I have driven on well-planned and well-executed roundabouts in various cities, including some impressive ones near Barcelona in Spain. The whole concept makes sense, because you drive up to the circular area, with only a few rules awaiting you: You enter after carefully checking approaching traffic from your left, and if there is some, you yield; if there isn’t any, you seize the right-of-way and trace the circle counter-clockwise.

Once you’re going around the circle, you look ahead at the several arteries that are exiting into your roundabout circle, and   you maintain a steady speed as you make it past two or three entering arteries, then you signal and exit to your right onto your chosen exit route. Smooth as silk, you’ve made it onto, around, and off the roundabout and head on your merry way.

There is a problem with my particular favorite Duluth roundabout, and whenever my wife, Joan, drives up Glenwood, or whenever I drive her on that route, we both have noted that every single time we go through it, we nearly become victims of impatient, overly aggressive roundabouters.

Here’s the scenario, repeated almost every time: I drive up Glenwood, slowing down as I approach the roundabout. I look to my left, and notice the almost constant flow coming north on Snively Boulevard — which becomes the Jean Duluth Road after getting past the roundabout — makes the first right turn to head toward Lakeside on Glenwood. When I see the cars turning whether they signal or not, I advance into the roundabout’s circle. My path is to trace the circle counter-clockwise, not turning right onto Jean Duluth, and not taking the second right to continue into the residential area as Glenwood continues, but I signal to exit on the third right exit to head down Snively toward Woodland Avenue, Joan’s workplace, and the UMD campus.

But our problem is that virtually every time we enter the roundabout, a fast-moving car, pickup or SUV coming from our right barges right into the roundabout without so much as a glance at us. We have not been hit, but we have had a dozen or more close calls, where we have to hit the brakes abruptly to avoid these hurtling interlopers. Often, I honk the horn, which does not provoke the approaching driver to even glance our way. They continue, normally exiting the onto the same route we are planning to take.

One time the offending vehicle was a work van from a construction company, and it had an advertising phone number on it. I asked Joan to copy it down, and I called their shop, explaining what had happened and the close call they had caused.
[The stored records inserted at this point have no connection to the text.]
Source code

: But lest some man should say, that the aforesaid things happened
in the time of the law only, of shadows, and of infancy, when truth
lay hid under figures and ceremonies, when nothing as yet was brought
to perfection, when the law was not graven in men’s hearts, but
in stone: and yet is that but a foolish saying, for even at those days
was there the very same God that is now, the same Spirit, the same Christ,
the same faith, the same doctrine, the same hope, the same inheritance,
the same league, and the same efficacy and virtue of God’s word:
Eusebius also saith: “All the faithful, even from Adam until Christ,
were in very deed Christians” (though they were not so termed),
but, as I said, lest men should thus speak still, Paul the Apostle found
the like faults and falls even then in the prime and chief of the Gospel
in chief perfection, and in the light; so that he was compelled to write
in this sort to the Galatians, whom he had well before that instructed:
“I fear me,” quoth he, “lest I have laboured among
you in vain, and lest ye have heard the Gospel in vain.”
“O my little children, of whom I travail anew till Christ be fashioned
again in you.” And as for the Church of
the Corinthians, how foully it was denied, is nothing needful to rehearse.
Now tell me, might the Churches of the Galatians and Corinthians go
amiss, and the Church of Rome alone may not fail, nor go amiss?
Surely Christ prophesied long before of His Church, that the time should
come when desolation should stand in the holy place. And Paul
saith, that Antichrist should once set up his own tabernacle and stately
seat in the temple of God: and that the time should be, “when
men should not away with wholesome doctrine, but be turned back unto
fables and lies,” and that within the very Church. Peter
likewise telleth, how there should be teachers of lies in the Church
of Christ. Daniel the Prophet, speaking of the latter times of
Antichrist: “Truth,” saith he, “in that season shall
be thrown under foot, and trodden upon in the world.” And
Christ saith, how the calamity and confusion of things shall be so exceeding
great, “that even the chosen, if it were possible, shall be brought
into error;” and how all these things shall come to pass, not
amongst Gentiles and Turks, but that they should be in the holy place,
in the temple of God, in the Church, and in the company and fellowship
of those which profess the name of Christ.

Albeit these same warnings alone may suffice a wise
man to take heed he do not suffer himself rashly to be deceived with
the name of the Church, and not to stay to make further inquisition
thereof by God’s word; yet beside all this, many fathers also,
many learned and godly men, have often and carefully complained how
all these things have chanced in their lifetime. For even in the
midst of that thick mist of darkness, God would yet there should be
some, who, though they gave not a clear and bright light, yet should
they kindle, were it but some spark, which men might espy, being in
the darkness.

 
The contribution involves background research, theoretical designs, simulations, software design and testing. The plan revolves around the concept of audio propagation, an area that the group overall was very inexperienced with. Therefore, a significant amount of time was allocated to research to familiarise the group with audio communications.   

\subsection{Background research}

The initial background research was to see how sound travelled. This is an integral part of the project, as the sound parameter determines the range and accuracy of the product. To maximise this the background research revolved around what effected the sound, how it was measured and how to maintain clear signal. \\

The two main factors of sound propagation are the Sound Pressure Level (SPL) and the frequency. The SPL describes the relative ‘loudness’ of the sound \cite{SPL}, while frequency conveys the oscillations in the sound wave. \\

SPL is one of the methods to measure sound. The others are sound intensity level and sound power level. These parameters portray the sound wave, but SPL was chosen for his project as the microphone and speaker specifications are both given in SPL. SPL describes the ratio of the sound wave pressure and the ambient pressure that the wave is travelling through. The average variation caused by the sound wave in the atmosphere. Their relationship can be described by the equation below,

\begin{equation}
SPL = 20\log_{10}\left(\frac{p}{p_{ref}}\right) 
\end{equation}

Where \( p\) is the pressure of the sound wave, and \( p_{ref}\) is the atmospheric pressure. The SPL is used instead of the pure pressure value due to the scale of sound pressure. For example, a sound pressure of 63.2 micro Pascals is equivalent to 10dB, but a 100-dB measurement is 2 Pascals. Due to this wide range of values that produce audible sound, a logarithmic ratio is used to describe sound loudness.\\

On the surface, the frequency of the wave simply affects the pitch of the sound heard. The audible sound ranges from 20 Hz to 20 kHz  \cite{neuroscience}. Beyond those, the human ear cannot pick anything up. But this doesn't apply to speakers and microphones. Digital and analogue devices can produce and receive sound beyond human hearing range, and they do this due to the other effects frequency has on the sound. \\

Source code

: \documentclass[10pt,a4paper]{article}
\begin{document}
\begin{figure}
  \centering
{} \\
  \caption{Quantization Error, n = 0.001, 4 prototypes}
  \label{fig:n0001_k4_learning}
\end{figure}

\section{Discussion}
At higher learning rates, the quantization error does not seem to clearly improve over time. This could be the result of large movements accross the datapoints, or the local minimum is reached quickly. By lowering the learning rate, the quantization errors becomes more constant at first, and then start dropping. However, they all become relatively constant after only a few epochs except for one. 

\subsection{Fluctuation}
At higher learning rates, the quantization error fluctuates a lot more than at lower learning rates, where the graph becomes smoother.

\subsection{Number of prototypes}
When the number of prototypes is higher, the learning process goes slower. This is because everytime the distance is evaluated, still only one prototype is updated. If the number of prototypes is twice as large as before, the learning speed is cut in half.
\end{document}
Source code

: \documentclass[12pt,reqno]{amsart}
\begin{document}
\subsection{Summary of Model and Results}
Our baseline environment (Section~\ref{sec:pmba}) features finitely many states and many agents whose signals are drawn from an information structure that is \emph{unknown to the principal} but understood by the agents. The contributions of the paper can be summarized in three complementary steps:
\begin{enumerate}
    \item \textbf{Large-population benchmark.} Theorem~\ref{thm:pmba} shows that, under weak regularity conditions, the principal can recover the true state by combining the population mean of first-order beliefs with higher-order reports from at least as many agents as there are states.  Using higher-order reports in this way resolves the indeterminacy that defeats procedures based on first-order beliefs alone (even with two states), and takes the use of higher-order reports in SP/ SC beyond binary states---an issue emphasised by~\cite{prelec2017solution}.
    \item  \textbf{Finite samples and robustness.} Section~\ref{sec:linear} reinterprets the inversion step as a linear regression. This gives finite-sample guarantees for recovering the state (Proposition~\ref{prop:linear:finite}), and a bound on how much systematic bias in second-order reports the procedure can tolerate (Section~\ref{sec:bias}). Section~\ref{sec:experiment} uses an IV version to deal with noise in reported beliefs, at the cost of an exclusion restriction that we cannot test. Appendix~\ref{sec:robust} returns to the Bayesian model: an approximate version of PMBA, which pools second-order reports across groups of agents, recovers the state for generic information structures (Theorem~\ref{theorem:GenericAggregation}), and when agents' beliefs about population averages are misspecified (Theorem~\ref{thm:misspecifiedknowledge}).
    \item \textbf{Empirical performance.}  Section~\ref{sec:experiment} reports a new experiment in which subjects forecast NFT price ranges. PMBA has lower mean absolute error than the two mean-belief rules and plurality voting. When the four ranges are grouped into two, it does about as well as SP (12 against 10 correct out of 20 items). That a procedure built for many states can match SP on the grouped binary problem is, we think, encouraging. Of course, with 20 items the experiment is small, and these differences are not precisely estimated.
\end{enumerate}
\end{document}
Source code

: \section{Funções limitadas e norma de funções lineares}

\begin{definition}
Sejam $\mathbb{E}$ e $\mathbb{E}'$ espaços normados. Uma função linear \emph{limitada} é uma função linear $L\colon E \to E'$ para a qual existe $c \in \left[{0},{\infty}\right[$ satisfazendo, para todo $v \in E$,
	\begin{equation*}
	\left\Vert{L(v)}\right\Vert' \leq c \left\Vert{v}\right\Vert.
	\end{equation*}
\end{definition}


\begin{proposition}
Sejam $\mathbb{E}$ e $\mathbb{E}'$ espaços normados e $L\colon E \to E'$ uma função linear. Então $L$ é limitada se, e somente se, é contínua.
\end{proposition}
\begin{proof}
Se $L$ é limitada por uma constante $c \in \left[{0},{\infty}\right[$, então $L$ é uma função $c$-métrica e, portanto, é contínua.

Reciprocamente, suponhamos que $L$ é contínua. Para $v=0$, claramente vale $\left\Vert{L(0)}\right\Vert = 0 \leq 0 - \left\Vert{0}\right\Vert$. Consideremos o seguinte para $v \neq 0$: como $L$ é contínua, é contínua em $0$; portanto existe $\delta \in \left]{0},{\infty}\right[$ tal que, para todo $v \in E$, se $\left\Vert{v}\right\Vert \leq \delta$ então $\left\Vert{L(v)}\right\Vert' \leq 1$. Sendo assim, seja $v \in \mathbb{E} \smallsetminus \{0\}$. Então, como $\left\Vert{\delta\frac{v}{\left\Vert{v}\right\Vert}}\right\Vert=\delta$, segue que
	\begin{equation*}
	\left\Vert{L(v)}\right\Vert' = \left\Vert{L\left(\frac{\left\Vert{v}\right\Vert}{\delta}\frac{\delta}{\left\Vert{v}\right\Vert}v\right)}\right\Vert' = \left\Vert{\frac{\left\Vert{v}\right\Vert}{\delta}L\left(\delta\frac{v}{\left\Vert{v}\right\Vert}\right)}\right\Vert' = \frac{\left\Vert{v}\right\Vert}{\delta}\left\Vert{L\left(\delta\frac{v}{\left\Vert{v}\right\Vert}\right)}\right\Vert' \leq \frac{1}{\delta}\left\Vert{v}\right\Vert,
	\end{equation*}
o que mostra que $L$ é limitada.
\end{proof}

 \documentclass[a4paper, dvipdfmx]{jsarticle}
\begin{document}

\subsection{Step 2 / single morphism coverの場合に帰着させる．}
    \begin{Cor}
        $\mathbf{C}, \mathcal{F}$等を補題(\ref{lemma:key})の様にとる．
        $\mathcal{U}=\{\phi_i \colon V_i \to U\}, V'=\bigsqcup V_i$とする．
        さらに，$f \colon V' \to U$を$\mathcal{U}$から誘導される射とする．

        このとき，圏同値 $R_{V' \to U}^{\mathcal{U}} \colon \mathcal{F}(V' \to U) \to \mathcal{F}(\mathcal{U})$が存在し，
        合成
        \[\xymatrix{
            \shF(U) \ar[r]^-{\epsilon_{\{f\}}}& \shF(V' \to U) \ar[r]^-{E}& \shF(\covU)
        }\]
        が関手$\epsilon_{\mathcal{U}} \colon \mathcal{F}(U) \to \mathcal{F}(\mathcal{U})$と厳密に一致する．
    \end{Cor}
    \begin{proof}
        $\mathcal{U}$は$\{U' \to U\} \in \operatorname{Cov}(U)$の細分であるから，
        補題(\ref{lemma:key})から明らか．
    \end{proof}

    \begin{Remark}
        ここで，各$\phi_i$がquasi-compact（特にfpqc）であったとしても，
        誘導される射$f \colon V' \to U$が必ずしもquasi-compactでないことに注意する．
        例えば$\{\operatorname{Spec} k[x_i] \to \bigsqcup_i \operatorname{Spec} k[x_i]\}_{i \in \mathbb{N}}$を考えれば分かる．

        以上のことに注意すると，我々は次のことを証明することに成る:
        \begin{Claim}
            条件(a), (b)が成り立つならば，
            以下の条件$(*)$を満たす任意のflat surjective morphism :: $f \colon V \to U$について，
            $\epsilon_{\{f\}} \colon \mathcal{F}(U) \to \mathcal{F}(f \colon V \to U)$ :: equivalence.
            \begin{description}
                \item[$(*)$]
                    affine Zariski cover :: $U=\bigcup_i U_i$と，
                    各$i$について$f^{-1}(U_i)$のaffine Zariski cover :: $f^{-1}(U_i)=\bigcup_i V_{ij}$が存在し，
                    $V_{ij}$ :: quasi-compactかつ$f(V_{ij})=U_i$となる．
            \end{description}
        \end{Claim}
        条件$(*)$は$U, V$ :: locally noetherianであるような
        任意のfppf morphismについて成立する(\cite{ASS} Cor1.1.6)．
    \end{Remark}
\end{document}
A very nice woman apologized and said she would explain it to the supervisor on duty and thanked me for alerting them.

Returning in the afternoon onto the same roundabout from the south, there really isn’t much of a problem, because we, and most other drivers heading north on Snively, take the first exit to the right and travel down Glenwood without incident from arriving cars on Glenwood.

The problem isn’t just roundabouts, but a complete lack of showing respect for other drivers. Duluth is quite notorious for this, and a casual morning rush-hour drive west-bound on London Road will prove this, day after day. As you drive in the normal flow of traffic, maybe at 30 miles per hour — the posted speed limit — whenever you leave so much as a car-length gap, you will be wise to look ahead and see the SUV or pickup truck coming down any of the avenues and approaching the stop sign for London Road. However, instead of stopping, those drivers will simply power through the stop sign and charge into the gap you’ve left in the name of caution.

Whenever you see a vehicle approaching the slowdown area of a stop sign at London Road, be doubly alert, because in the vast majority of times, that driver of that vehicle will simply ignore the stop sign and blast through into a tiny gap on London Road’s traffic flow.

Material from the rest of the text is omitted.